There is clearly value in a trained AI that an untrained model lacks, otherwise you could sell them as a product or service for the same price. That training has value, and price difference between a trained and untrained model is that value.
Because training has a value, the training material has value as well. You can’t commercially extract value from someone’s product to make your own product and sell it, unless you buy their product wholesale or through a license.
And it they argue that paying would be financially prohibitive to training, they admit that the training has financial value. It’d be cheap if the training material wasn’t valuable.

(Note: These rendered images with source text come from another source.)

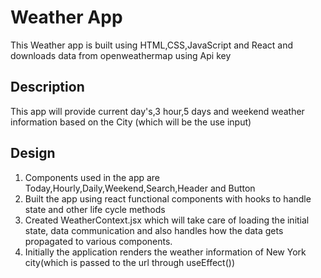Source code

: # Weather App

This Weather app is built using HTML,CSS,JavaScript and React and downloads data from openweathermap using Api key

## Description

This app will provide current day's,3 hour,5 days and weekend weather information based on the City (which will be the use input)

## Design
1. Components used in the app are Today,Hourly,Daily,Weekend,Search,Header and Button
2. Built the app using react functional components with hooks to handle state and other life cycle methods
3. Created WeatherContext.jsx which will take care of loading the initial state, data communication and also handles how the data gets propagated to various components.
4. Initially the application renders the weather information of New York city(which is passed to the url through useEffect())
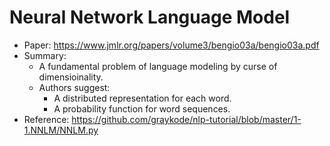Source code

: # Neural Network Language Model

- Paper: https://www.jmlr.org/papers/volume3/bengio03a/bengio03a.pdf
- Summary:
    - A fundamental problem of language modeling by curse of dimensioinality.
    - Authors suggest:
        - A distributed representation for each word.
        - A probability function for word sequences.
- Reference: https://github.com/graykode/nlp-tutorial/blob/master/1-1.NNLM/NNLM.py
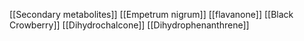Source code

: [[Secondary metabolites]]
[[Empetrum nigrum]]
[[flavanone]]
[[Black Crowberry]]
[[Dihydrochalcone]]
[[Dihydrophenanthrene]]
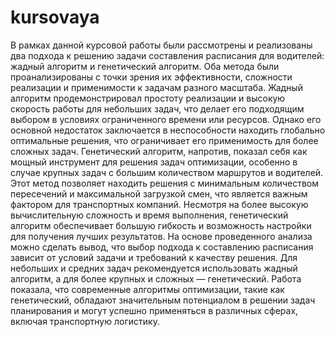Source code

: # kursovaya

В рамках данной курсовой работы были рассмотрены и реализованы два подхода к решению задачи составления расписания для водителей: жадный алгоритм и генетический алгоритм. Оба метода были проанализированы с точки зрения их эффективности, сложности реализации и применимости к задачам разного масштаба.
Жадный алгоритм продемонстрировал простоту реализации и высокую скорость работы для небольших задач, что делает его подходящим выбором в условиях ограниченного времени или ресурсов. Однако его основной недостаток заключается в неспособности находить глобально оптимальные решения, что ограничивает его применимость для более сложных задач.
Генетический алгоритм, напротив, показал себя как мощный инструмент для решения задач оптимизации, особенно в случае крупных задач с большим количеством маршрутов и водителей. Этот метод позволяет находить решения с минимальным количеством пересечений и максимальной загрузкой смен, что является важным фактором для транспортных компаний. Несмотря на более высокую вычислительную сложность и время выполнения, генетический алгоритм обеспечивает большую гибкость и возможность настройки для получения лучших результатов.
На основе проведенного анализа можно сделать вывод, что выбор подхода к составлению расписания зависит от условий задачи и требований к качеству решения. Для небольших и средних задач рекомендуется использовать жадный алгоритм, а для более крупных и сложных — генетический.
Работа показала, что современные алгоритмы оптимизации, такие как генетический, обладают значительным потенциалом в решении задач планирования и могут успешно применяться в различных сферах, включая транспортную логистику. 
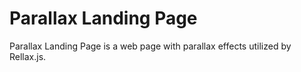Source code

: # Parallax Landing Page
Parallax Landing Page is a web page with parallax effects utilized by Rellax.js.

I see two likely paths here for the future, presuming the court rules in favor of the NYT. The first is that AI companies work out a deal with publishers and media companies to use their work while not breaking the bank. The second is that AI companies don’t change the training process, but they change their financial model – if the AI is free to the public, they aren’t making money off of anyone’s work. They’d have to charge for ads or something.
Spaceballs extracts almost all of its value from Star Wars without paying for it.
You absolutely can extract value from things when the way in which you do it is fair use.
Which is typically considered to be use that is transformative enough so as to not simply be derivative, or in the public interest.
And I think you’d have a very difficult time showing LLMs general use to be derivative of any specific part of the training data.
We’ll see soon, as these court cases resolve.
And if the cases find in favor of the plaintiffs, “not charging” isn’t going to work out. You can’t copy material and not charge for it and get away with it. If there’s prior law that training is infringement, it’s unlikely the decision will be worded so narrowly that similar cases against companies that don’t charge will be found not to be infringement.
Keep in mind one of the pending cases is against Meta, whose model is completely free to access and use.
Just want to say this is great food for thought. Its going to take me time to mull over it
I agree. Both your comments were exciting views to read. Thanks!